RAW DATA:
┄┄┄┄┄┄┄┄┄┄

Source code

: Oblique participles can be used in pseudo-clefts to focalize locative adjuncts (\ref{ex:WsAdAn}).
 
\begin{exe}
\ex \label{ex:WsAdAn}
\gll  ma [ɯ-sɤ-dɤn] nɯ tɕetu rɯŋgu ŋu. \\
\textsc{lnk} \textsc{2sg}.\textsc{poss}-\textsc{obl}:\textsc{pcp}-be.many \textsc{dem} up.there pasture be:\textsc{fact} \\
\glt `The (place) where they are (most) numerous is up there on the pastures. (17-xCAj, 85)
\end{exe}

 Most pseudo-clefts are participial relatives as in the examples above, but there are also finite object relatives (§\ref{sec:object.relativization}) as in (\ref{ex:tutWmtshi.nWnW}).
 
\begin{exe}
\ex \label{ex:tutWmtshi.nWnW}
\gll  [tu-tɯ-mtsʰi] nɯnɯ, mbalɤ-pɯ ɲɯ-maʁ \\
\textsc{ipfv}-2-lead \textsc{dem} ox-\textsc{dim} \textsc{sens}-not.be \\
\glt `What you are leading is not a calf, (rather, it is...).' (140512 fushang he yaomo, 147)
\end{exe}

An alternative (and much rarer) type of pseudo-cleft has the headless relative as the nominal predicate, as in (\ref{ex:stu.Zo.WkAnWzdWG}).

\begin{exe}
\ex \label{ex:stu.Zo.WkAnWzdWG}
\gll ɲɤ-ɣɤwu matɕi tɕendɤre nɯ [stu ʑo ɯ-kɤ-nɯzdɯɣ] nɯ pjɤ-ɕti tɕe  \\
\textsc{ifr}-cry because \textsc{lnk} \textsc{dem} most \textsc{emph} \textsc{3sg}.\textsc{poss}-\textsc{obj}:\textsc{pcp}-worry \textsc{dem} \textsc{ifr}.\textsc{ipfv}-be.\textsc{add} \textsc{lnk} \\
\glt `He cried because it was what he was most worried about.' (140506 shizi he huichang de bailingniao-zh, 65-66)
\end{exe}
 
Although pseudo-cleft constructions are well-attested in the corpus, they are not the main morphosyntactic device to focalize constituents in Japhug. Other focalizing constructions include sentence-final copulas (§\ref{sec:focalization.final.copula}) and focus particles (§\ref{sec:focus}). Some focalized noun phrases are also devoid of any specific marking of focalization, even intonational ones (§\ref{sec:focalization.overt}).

┄┄┄┄┄┄┄┄┄┄

Each line in which the string "ipfv" is found must be copied from the data.

\textsc{ipfv}-2-lead \textsc{dem} ox-\textsc{dim} \textsc{sens}-not.be \\
\textsc{ifr}-cry because \textsc{lnk} \textsc{dem} most \textsc{emph} \textsc{3sg}.\textsc{poss}-\textsc{obj}:\textsc{pcp}-worry \textsc{dem} \textsc{ifr}.\textsc{ipfv}-be.\textsc{add} \textsc{lnk} \\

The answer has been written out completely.